_What to produce:_ Repeat, without any change, the entries presented below.

Records excerpted from a collection
____

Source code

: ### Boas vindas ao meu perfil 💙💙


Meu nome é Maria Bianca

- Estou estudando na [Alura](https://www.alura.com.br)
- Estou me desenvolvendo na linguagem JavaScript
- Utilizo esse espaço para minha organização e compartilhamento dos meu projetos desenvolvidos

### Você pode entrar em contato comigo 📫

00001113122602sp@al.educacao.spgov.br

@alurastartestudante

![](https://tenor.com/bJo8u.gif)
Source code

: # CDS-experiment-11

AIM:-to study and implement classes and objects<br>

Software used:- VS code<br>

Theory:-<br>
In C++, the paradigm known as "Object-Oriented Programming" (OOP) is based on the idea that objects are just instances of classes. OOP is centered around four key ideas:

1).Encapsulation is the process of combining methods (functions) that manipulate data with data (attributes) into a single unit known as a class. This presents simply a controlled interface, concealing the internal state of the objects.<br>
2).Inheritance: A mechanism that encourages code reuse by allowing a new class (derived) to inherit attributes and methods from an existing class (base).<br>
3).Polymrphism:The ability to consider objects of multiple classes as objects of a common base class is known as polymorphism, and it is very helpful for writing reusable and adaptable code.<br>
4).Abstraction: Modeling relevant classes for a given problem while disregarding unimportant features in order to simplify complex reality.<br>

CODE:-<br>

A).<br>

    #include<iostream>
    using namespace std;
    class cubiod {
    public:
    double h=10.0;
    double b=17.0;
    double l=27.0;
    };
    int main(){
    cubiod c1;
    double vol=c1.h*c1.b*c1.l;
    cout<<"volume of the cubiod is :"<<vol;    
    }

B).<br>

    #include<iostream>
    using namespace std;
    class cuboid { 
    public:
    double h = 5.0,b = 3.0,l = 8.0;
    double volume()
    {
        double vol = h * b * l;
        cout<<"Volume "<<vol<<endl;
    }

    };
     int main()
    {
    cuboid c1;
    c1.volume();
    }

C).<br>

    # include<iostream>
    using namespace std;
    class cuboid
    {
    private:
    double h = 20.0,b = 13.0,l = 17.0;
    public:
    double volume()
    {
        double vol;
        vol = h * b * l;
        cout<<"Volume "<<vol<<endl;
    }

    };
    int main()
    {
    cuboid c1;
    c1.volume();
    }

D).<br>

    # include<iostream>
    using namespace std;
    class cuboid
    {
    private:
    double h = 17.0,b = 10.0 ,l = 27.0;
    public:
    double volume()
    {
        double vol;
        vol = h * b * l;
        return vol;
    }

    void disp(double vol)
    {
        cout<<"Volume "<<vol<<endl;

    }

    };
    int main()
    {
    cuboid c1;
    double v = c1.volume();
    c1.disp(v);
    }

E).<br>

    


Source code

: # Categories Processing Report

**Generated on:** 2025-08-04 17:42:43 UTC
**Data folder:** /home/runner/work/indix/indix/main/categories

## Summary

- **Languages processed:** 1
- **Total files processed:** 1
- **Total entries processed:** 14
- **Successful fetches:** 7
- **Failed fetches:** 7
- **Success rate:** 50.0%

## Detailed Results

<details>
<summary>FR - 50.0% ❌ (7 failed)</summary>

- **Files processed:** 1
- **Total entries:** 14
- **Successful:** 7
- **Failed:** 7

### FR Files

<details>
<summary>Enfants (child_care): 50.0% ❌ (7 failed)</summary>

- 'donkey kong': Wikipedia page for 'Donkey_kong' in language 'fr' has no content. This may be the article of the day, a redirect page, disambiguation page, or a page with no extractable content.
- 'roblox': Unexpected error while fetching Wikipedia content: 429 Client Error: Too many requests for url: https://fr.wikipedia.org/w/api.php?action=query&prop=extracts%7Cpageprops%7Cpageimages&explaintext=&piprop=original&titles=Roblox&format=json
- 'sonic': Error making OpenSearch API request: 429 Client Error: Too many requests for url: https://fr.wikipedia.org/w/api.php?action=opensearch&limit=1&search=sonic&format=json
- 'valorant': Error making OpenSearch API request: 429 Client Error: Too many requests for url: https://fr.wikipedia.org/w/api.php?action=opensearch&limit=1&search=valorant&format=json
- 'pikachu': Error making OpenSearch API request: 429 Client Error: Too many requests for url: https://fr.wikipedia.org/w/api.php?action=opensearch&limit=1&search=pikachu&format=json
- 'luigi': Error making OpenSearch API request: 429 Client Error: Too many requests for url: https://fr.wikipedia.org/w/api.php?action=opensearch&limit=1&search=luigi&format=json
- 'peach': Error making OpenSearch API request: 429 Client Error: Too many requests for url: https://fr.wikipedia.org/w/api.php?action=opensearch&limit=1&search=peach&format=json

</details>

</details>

____

_Problem solution:_
Source code

: ### Boas vindas ao meu perfil 💙💙


Meu nome é Maria Bianca

- Estou estudando na [Alura](https://www.alura.com.br)
- Estou me desenvolvendo na linguagem JavaScript
- Utilizo esse espaço para minha organização e compartilhamento dos meu projetos desenvolvidos

### Você pode entrar em contato comigo 📫

00001113122602sp@al.educacao.spgov.br

@alurastartestudante

![](https://tenor.com/bJo8u.gif)
Source code

: # CDS-experiment-11

AIM:-to study and implement classes and objects<br>

Software used:- VS code<br>

Theory:-<br>
In C++, the paradigm known as "Object-Oriented Programming" (OOP) is based on the idea that objects are just instances of classes. OOP is centered around four key ideas:

1).Encapsulation is the process of combining methods (functions) that manipulate data with data (attributes) into a single unit known as a class. This presents simply a controlled interface, concealing the internal state of the objects.<br>
2).Inheritance: A mechanism that encourages code reuse by allowing a new class (derived) to inherit attributes and methods from an existing class (base).<br>
3).Polymrphism:The ability to consider objects of multiple classes as objects of a common base class is known as polymorphism, and it is very helpful for writing reusable and adaptable code.<br>
4).Abstraction: Modeling relevant classes for a given problem while disregarding unimportant features in order to simplify complex reality.<br>

CODE:-<br>

A).<br>

    #include<iostream>
    using namespace std;
    class cubiod {
    public:
    double h=10.0;
    double b=17.0;
    double l=27.0;
    };
    int main(){
    cubiod c1;
    double vol=c1.h*c1.b*c1.l;
    cout<<"volume of the cubiod is :"<<vol;    
    }

B).<br>

    #include<iostream>
    using namespace std;
    class cuboid { 
    public:
    double h = 5.0,b = 3.0,l = 8.0;
    double volume()
    {
        double vol = h * b * l;
        cout<<"Volume "<<vol<<endl;
    }

    };
     int main()
    {
    cuboid c1;
    c1.volume();
    }

C).<br>

    # include<iostream>
    using namespace std;
    class cuboid
    {
    private:
    double h = 20.0,b = 13.0,l = 17.0;
    public:
    double volume()
    {
        double vol;
        vol = h * b * l;
        cout<<"Volume "<<vol<<endl;
    }

    };
    int main()
    {
    cuboid c1;
    c1.volume();
    }

D).<br>

    # include<iostream>
    using namespace std;
    class cuboid
    {
    private:
    double h = 17.0,b = 10.0 ,l = 27.0;
    public:
    double volume()
    {
        double vol;
        vol = h * b * l;
        return vol;
    }

    void disp(double vol)
    {
        cout<<"Volume "<<vol<<endl;

    }

    };
    int main()
    {
    cuboid c1;
    double v = c1.volume();
    c1.disp(v);
    }

E).<br>

    


Source code

: # Categories Processing Report

**Generated on:** 2025-08-04 17:42:43 UTC
**Data folder:** /home/runner/work/indix/indix/main/categories

## Summary

- **Languages processed:** 1
- **Total files processed:** 1
- **Total entries processed:** 14
- **Successful fetches:** 7
- **Failed fetches:** 7
- **Success rate:** 50.0%

## Detailed Results

<details>
<summary>FR - 50.0% ❌ (7 failed)</summary>

- **Files processed:** 1
- **Total entries:** 14
- **Successful:** 7
- **Failed:** 7

### FR Files

<details>
<summary>Enfants (child_care): 50.0% ❌ (7 failed)</summary>

- 'donkey kong': Wikipedia page for 'Donkey_kong' in language 'fr' has no content. This may be the article of the day, a redirect page, disambiguation page, or a page with no extractable content.
- 'roblox': Unexpected error while fetching Wikipedia content: 429 Client Error: Too many requests for url: https://fr.wikipedia.org/w/api.php?action=query&prop=extracts%7Cpageprops%7Cpageimages&explaintext=&piprop=original&titles=Roblox&format=json
- 'sonic': Error making OpenSearch API request: 429 Client Error: Too many requests for url: https://fr.wikipedia.org/w/api.php?action=opensearch&limit=1&search=sonic&format=json
- 'valorant': Error making OpenSearch API request: 429 Client Error: Too many requests for url: https://fr.wikipedia.org/w/api.php?action=opensearch&limit=1&search=valorant&format=json
- 'pikachu': Error making OpenSearch API request: 429 Client Error: Too many requests for url: https://fr.wikipedia.org/w/api.php?action=opensearch&limit=1&search=pikachu&format=json
- 'luigi': Error making OpenSearch API request: 429 Client Error: Too many requests for url: https://fr.wikipedia.org/w/api.php?action=opensearch&limit=1&search=luigi&format=json
- 'peach': Error making OpenSearch API request: 429 Client Error: Too many requests for url: https://fr.wikipedia.org/w/api.php?action=opensearch&limit=1&search=peach&format=json

</details>

</details>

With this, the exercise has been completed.